LSU researchers recently played a role in shooting large beams of particles nearly 200 miles across Japan.
The result, they hope, will resolve questions about mysterious neutrino particles and help unlock the secrets of how the universe is shaped.
The international T2K project is named after the seemingly invisible neutrino beams traveling from a proton accelerator in the Tokai village to a massive detector in Kamioka, which is about 185 miles away on Japan’s western coast.
The result, thus far, is the June announcement that researchers believe a few neutrinos transform during the trip — an energy event that would prove they contain mass.
That could explain the theorized big-bang creation of the universe.
“It may explain why the universe is made out of matter and not antimatter,” said LSU physicist Thomas Kutter. That is, why matter vastly outnumbers antimatter and why they do not always cancel each other out.
“One of the most fundamental questions in the universe is why are we here in this form?” Kutter said.
Only until recently, neutrinos were believed to have zero mass.
Neutrinos are small particles that travel through matter virtually unaffected near the speed of light. As such, they are very difficult to detect and study.
“It’s like the Earth doesn’t exist for them,” Kutter said of neutrinos. “Throughout your life, neutrinos will pass through your body.”
Out of the three “flavors” of neutrinos, previous studies have detected only transformations from muon neutrinos to tau neutrinos.
But the T2K experiments seem to indicate muon to electron neutrino transformations, or oscillations, Kutter said.

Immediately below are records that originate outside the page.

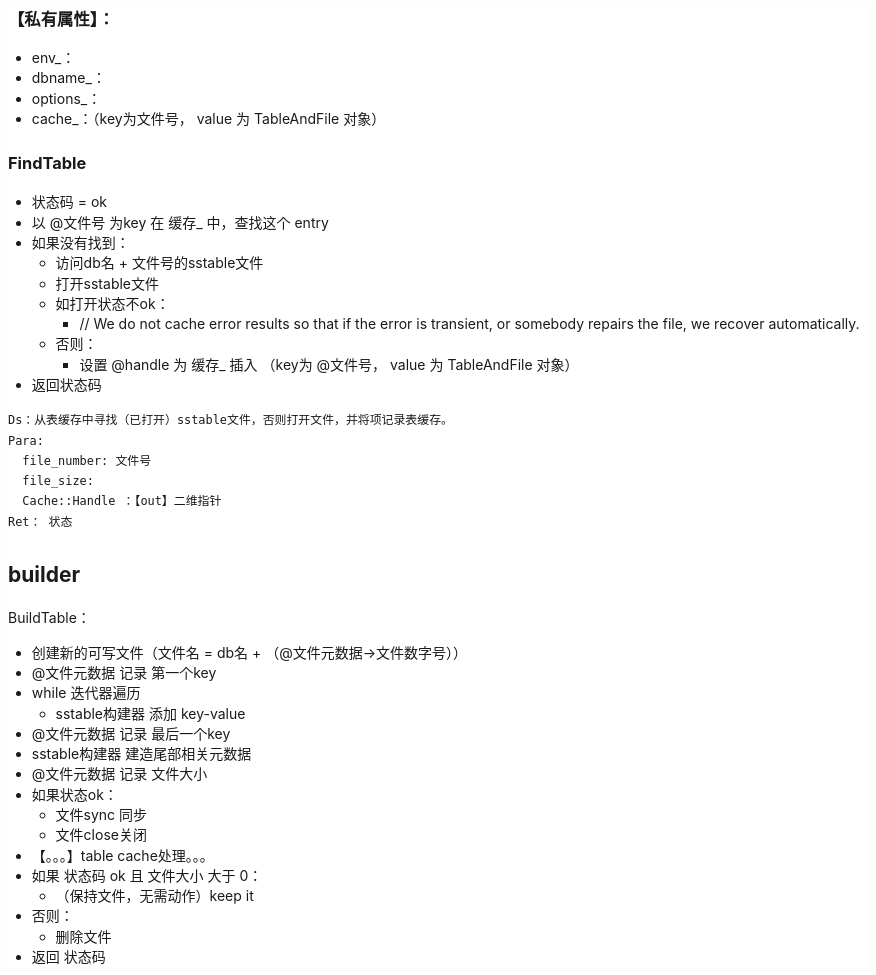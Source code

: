 ### 【私有属性】：

- env_：
- dbname_：
- options_：
- cache_：（key为文件号， value 为 TableAndFile 对象）

### FindTable

- 状态码 = ok
- 以 @文件号 为key 在 缓存_ 中，查找这个 entry
- 如果没有找到：
  - 访问db名 + 文件号的sstable文件
  - 打开sstable文件
  - 如打开状态不ok：
    - // We do not cache error results so that if the error is transient,  or somebody repairs the file, we recover automatically.
  - 否则：
    - 设置 @handle 为  缓存_ 插入 （key为 @文件号， value 为 TableAndFile 对象）
- 返回状态码

```
Ds：从表缓存中寻找（已打开）sstable文件，否则打开文件，并将项记录表缓存。
Para:
  file_number: 文件号
  file_size:
  Cache::Handle ：【out】二维指针
Ret： 状态
```



## builder

BuildTable：

- 创建新的可写文件（文件名 = db名 + （@文件元数据->文件数字号））
- @文件元数据 记录 第一个key
- while 迭代器遍历
  - sstable构建器 添加 key-value
- @文件元数据 记录 最后一个key
- sstable构建器 建造尾部相关元数据
- @文件元数据 记录 文件大小
- 如果状态ok：
  - 文件sync 同步
  - 文件close关闭
- 【。。。】table cache处理。。。
- 如果 状态码 ok 且 文件大小 大于 0：
  - （保持文件，无需动作）keep it
- 否则：
  - 删除文件
- 返回 状态码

It might have been a fluke to show two or three such events, he said, but the T2K study shows at least six such oscillations, he said.
Kutter said the result represents a “major indication,” but more evidence is needed before it can be dubbed a “major discovery.”
“Six events is, obviously, not a whole lot,” he said.
The 185-mile trip the beam takes is necessary to observe the transformations, he said,
The T2K results also appear consistent with the Main Injector Neutrino Oscillation Search, or MINOS, experiment at the U.S. Department of Energy’s Fermi National Accelerator Laboratory’s reports that were also announced in June, he said.
In the T2K experiment, beams of muon neutrinos were produced in the Japan Proton Accelerator Research Complex, or J-PARC on the east coast of Japan. The beams were aimed at the gigantic Super-Kamiokande underground detector.
LSU physicists Kutter, Martin Tzanov and William Metcalf, along with LSU student teams, played critical roles in developing the sophisticated “near” detector at J-PARC.
The near detector essentially produced the “before” data to compare to the “after” data collected from the underground detector, Kutter said.
The T2K project began in 2001 with data analysis being more recently done by the LSU team and many others.
But Kutter said the recent earthquake and tsunami in Japan have stalled the work.
With realignment work being done, Kutter said, the goal is to start back up again in December and then work to firm up and prove the results.